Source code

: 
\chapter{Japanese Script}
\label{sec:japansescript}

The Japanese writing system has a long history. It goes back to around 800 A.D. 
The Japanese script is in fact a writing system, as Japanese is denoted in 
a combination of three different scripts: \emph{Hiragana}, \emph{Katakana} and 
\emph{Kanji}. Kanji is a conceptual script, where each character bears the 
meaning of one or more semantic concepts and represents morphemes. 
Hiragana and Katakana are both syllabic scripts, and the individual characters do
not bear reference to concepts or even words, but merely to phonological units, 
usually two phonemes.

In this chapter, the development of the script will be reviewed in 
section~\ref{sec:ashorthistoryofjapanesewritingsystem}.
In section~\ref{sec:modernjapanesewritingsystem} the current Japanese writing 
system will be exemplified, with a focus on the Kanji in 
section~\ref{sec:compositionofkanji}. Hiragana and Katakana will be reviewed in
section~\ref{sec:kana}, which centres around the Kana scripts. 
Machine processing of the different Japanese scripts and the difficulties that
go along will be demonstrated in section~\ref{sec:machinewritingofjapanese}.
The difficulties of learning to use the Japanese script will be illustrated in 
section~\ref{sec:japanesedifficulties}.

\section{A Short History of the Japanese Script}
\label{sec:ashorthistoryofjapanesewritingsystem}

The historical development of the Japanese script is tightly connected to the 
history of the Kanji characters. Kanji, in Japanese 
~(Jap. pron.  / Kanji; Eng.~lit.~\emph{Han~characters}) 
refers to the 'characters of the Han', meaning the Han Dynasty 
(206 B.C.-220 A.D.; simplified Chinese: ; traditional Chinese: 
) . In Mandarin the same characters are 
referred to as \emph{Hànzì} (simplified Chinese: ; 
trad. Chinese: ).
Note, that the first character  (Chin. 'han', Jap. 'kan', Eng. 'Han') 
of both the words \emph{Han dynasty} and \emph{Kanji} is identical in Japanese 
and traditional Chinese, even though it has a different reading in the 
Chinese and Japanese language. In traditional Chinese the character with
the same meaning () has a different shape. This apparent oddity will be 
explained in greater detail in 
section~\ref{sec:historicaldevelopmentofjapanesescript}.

· · · · · · ·

• _Problem_
Please write out the data again exactly as it stands.

• _Finished task_
Source code

: 
\chapter{Japanese Script}
\label{sec:japansescript}

The Japanese writing system has a long history. It goes back to around 800 A.D. 
The Japanese script is in fact a writing system, as Japanese is denoted in 
a combination of three different scripts: \emph{Hiragana}, \emph{Katakana} and 
\emph{Kanji}. Kanji is a conceptual script, where each character bears the 
meaning of one or more semantic concepts and represents morphemes. 
Hiragana and Katakana are both syllabic scripts, and the individual characters do
not bear reference to concepts or even words, but merely to phonological units, 
usually two phonemes.

In this chapter, the development of the script will be reviewed in 
section~\ref{sec:ashorthistoryofjapanesewritingsystem}.
In section~\ref{sec:modernjapanesewritingsystem} the current Japanese writing 
system will be exemplified, with a focus on the Kanji in 
section~\ref{sec:compositionofkanji}. Hiragana and Katakana will be reviewed in
section~\ref{sec:kana}, which centres around the Kana scripts. 
Machine processing of the different Japanese scripts and the difficulties that
go along will be demonstrated in section~\ref{sec:machinewritingofjapanese}.
The difficulties of learning to use the Japanese script will be illustrated in 
section~\ref{sec:japanesedifficulties}.

\section{A Short History of the Japanese Script}
\label{sec:ashorthistoryofjapanesewritingsystem}

The historical development of the Japanese script is tightly connected to the 
history of the Kanji characters. Kanji, in Japanese 
~(Jap. pron.  / Kanji; Eng.~lit.~\emph{Han~characters}) 
refers to the 'characters of the Han', meaning the Han Dynasty 
(206 B.C.-220 A.D.; simplified Chinese: ; traditional Chinese: 
) . In Mandarin the same characters are 
referred to as \emph{Hànzì} (simplified Chinese: ; 
trad. Chinese: ).
Note, that the first character  (Chin. 'han', Jap. 'kan', Eng. 'Han') 
of both the words \emph{Han dynasty} and \emph{Kanji} is identical in Japanese 
and traditional Chinese, even though it has a different reading in the 
Chinese and Japanese language. In traditional Chinese the character with
the same meaning () has a different shape. This apparent oddity will be 
explained in greater detail in 
section~\ref{sec:historicaldevelopmentofjapanesescript}.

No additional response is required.